しかも、契約書が投資資産時価評価準則となっているため、金融商品会計基準の決算書は監査対象外になるという。。。
金融商品会計基準に統一すればいいじゃないと思ってしまうのですが、いまだにLPS契約書の雛形に投資資産時価評価準則があるおかげで、契約書に太田昭和が作成した基準で評価しろとなっているため、しぶしぶやっているのが現状ではないかと思います。
契約書を作成する弁護士さんも会計がわからんから、あんまりいじりたくないのだろうなと。
そんなLPSの時代遅れの評価基準なのですが、このほど、日本公認会計士協会から、業種別委員会実務指針第38号「投資事業有限責任組合における会計上及び監査上の取扱い」を改正する公開草案が、2023年3月23日に公表されました。
改正は、投資運用会社(プライベートエクイティ又はベンチャーキャピタル)におけるIFRSに基づく未公開株式の公正価値測定に係るガイダンスである「International Private Equity and Venture Capital Valuation Guidelines」(以下「IPEVガイドライン」という。)が組合契約に定める投資の評価方法(以下「投資資産時価評価準則」という。

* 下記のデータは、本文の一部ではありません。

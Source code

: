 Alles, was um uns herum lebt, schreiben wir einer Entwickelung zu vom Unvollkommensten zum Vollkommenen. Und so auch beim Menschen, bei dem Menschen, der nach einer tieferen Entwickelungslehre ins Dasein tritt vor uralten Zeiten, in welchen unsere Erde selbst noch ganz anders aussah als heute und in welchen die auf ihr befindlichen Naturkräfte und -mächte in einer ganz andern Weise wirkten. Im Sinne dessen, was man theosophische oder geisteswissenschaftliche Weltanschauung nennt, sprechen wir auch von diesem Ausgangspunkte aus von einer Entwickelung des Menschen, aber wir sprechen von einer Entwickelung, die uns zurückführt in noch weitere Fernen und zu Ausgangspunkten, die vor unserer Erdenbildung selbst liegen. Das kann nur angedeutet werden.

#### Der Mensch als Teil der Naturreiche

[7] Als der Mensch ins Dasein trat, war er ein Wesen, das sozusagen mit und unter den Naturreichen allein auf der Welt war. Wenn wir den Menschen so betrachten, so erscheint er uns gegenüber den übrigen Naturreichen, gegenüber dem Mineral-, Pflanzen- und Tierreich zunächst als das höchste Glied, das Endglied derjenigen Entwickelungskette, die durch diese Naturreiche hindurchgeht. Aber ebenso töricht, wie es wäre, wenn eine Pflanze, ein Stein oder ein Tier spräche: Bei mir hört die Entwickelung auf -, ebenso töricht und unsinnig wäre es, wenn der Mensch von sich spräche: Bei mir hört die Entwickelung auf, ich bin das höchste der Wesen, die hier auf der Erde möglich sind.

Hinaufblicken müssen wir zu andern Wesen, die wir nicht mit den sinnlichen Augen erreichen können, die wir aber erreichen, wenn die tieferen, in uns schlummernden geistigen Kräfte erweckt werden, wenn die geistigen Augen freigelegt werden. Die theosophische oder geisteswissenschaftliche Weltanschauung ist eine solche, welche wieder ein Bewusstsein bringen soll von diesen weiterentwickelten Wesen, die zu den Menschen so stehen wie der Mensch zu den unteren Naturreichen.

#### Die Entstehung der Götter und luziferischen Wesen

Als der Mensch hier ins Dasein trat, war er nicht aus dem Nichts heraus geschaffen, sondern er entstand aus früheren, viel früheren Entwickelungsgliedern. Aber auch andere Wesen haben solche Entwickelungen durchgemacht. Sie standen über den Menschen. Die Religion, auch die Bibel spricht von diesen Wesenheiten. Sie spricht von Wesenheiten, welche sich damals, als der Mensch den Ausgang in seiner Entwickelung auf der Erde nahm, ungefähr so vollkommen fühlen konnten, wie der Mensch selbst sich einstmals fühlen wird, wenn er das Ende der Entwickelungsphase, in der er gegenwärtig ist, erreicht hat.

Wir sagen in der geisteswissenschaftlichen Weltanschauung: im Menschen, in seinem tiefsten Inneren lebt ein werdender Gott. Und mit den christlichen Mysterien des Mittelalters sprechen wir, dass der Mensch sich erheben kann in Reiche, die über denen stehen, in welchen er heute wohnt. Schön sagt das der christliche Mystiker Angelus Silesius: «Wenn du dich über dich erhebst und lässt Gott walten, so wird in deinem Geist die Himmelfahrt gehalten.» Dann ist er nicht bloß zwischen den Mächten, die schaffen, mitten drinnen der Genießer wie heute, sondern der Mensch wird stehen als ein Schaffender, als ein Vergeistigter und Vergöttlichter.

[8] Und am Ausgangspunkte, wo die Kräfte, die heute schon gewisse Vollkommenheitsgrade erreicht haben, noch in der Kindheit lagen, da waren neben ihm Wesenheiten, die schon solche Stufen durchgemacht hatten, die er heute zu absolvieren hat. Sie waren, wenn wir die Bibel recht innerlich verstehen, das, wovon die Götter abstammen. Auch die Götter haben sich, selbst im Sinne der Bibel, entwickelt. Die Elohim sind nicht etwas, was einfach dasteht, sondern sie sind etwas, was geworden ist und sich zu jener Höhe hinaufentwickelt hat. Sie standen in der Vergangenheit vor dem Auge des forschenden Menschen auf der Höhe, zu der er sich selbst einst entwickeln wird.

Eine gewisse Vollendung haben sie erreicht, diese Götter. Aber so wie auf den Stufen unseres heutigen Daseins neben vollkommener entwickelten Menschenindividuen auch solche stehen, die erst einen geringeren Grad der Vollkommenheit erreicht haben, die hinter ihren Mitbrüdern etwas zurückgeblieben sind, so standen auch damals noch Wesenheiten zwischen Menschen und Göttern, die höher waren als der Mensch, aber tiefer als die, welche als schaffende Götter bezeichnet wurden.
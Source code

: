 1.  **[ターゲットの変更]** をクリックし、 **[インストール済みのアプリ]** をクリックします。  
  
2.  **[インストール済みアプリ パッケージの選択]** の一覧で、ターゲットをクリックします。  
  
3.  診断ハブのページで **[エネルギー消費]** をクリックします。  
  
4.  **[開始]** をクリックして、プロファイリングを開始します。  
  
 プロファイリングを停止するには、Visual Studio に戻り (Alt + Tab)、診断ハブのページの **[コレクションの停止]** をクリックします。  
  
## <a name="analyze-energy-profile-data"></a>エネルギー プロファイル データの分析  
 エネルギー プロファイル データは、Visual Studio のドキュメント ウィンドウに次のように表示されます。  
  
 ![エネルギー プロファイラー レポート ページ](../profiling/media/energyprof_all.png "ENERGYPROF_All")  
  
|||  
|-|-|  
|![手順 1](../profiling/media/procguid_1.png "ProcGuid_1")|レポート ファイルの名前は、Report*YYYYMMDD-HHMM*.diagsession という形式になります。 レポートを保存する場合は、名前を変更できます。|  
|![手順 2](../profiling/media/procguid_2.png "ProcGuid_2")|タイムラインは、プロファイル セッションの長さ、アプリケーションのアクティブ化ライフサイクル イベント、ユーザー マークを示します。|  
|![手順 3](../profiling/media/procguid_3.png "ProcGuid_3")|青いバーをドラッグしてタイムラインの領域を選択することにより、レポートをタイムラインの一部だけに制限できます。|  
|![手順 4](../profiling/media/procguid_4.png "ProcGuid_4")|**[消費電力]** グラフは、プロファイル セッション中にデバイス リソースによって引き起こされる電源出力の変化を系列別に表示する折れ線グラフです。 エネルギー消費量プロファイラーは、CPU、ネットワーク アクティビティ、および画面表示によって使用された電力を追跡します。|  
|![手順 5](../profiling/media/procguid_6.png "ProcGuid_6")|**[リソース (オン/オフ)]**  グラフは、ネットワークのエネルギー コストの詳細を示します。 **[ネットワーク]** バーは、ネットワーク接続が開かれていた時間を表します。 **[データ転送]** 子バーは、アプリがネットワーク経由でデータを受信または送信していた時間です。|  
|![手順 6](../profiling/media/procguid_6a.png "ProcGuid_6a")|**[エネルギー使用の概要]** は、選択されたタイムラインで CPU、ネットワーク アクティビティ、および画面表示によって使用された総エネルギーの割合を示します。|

)として採用されているベンチャーキャピタルファンドの投資評価に係る監査実務に資するために実施するものとのことです。
改正の背景には、近年では我が国においても、投資資産時価評価準則としてIPEVガイドラインを採用するファンドが見られるようになったとのことです。
日本基準の場合でも、IFRS(国際会計基準)ベースのガイダンスで投資評価を行うというのも、なんだかなという感じです。
金融商品会計基準で評価するということではいけないのでしょうかね。
日本は、毎年のようにIFRSに合わせられることを強要されておりますが、その影響なんでしょうか。
LPSを特殊な会計にしないで、他の会計ルールと統一いただけたら実務も楽になるかと思うのですが。